The Kerala Catholic Bishops Council (KCBC) circular, read out in most churches across the state before the Sunday congregations, was apparently aimed at the civic polls that are round the corner and the Assembly elections less than a year away.
The bishops also called upon the faithful not to get duped by independent candidates often put up by parties to garner votes outside their political sphere of influence. The CPI(M) leaders were quick to react to the KCBC letter dubbing it as a "politically prejudiced" move to help anti-Left forces and secure the narrow interests of the church establishment.
The reference to "independents" in the KCBC communique was seen by Left circles as an allusion to the Left parties fielding non-party nominees, especially from the minority communities, as it had done in Parliament and Assembly polls in the past.
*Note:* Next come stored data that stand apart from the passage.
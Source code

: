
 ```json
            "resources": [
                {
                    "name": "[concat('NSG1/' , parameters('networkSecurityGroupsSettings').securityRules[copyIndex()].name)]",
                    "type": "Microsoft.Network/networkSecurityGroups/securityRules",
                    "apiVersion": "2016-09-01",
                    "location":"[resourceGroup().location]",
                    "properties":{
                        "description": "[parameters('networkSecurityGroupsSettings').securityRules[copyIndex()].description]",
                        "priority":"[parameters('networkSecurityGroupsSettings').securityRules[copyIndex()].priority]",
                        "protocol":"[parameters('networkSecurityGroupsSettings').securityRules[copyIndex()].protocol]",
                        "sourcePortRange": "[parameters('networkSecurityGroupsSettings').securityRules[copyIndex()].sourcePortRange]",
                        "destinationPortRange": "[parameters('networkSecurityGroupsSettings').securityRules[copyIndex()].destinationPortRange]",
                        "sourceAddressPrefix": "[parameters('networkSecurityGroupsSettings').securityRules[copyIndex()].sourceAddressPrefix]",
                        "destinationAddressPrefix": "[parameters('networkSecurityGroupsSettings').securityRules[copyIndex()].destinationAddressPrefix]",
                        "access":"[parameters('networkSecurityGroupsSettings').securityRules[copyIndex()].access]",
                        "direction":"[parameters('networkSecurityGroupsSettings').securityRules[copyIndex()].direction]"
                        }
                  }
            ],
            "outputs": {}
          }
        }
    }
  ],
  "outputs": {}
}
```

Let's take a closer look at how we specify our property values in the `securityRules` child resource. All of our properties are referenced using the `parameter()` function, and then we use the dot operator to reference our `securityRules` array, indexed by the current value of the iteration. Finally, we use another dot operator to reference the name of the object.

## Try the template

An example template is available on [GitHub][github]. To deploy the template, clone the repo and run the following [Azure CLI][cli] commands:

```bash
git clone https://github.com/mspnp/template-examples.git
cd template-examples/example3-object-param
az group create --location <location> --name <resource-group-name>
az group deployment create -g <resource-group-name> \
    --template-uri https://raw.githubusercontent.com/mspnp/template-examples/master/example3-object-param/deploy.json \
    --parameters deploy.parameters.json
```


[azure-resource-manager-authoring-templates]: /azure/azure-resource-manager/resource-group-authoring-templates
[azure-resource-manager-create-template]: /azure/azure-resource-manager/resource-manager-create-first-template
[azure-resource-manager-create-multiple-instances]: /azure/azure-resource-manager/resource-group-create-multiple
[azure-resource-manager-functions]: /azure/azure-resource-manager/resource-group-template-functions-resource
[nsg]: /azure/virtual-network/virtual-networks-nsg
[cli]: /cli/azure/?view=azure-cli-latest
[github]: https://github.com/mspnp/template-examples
The church sources, however, denied the charge maintaining that the letter only reflected genuine Christian concerns and that elections should be an opportunity for the "good and earnest" persons to emerge as the people's representatives.
Kerala Finance Minister T M Thomas Isaac described it as an attempt by the bishops to meddle in politics by seeking to turn elections into a "test of faith". Isaac, a CPI(M) Central Committee member, said that the move to reduce elections into a referendum on faith at the cost of real issues like price rise and well-being of all communities was not only unfortunate but also fraught with "dangerous consequences".
Ever since the LDF Government came to power four years ago, the Catholic Church had repeatedly come out against its policies, especially those pertaining to the education sector.
The Church, which runs a large number of educational institutions in the state, has accused the government of implementing its "hidden agenda" of infusing the curriculum with atheistic and material contents to serve its ideological purposes.
The CPI-M and the government, however, had countered the charge arguing this was an unfounded propaganda unleashed by a section of bishops who want to help political interests of the Congress-led UDF. Meanwhile, Kerala Latin Catholic Association (KLCA) members held a protest against the KCBC letter in Kochi.